Work instruction
Copy every line of the following data that includes the string "Step".

The data
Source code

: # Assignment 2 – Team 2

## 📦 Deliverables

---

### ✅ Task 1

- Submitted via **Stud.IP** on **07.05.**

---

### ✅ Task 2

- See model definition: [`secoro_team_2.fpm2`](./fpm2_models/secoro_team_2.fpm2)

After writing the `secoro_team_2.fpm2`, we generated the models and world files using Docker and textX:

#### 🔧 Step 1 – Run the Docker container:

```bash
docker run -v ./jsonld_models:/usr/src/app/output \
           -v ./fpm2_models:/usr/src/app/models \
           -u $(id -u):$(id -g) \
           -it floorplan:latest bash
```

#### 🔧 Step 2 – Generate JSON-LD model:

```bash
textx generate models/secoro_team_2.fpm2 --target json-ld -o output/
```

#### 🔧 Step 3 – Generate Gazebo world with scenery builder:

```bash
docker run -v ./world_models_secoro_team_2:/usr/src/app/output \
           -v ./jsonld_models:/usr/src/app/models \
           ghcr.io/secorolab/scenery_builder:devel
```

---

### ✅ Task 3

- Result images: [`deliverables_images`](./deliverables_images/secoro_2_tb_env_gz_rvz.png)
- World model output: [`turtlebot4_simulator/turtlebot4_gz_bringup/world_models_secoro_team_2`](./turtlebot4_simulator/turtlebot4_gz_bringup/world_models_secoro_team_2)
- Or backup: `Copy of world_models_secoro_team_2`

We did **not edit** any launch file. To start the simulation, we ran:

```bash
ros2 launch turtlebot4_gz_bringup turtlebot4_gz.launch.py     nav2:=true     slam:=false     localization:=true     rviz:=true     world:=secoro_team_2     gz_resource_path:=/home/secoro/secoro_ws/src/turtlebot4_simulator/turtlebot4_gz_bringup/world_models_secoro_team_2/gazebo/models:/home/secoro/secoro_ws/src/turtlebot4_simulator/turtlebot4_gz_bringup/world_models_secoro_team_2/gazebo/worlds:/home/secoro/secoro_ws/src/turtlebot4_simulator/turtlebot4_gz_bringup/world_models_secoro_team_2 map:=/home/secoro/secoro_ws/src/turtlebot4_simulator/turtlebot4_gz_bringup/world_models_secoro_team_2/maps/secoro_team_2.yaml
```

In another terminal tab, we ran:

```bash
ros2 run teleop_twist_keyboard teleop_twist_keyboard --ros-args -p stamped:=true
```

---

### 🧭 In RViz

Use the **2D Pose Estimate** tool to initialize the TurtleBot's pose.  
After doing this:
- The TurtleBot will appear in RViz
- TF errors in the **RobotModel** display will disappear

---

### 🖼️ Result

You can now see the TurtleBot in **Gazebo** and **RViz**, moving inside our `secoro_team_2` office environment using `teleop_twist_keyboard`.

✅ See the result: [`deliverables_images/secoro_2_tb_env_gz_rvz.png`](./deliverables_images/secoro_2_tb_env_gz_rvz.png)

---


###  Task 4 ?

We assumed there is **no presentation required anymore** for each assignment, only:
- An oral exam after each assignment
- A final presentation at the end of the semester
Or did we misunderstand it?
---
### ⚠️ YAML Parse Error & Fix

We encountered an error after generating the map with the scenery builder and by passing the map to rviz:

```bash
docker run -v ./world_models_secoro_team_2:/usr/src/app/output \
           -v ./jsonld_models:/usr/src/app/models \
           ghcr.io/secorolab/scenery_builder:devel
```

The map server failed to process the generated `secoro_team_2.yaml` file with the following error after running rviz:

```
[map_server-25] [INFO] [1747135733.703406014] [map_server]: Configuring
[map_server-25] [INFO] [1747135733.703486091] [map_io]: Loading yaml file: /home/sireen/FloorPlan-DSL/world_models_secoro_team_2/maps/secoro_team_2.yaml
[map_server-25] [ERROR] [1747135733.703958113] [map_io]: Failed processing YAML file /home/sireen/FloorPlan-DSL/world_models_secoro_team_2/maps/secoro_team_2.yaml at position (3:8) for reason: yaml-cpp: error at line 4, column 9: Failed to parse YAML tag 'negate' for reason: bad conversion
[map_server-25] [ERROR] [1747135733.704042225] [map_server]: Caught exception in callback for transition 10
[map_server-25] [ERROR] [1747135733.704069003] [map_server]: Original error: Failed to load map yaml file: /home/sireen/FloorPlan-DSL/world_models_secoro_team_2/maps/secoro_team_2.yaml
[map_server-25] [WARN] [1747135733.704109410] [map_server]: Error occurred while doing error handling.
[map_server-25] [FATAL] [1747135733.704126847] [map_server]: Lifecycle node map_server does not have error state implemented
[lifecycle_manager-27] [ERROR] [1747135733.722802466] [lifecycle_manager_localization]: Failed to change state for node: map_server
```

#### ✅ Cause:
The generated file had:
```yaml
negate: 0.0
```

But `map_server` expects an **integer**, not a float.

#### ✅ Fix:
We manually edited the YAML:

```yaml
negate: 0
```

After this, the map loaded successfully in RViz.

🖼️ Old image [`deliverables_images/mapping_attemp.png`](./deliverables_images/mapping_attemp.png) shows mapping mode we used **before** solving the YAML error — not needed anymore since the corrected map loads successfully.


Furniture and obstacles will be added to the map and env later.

Exercise response
#### 🔧 Step 1 – Run the Docker container:
#### 🔧 Step 2 – Generate JSON-LD model:
#### 🔧 Step 3 – Generate Gazebo world with scenery builder:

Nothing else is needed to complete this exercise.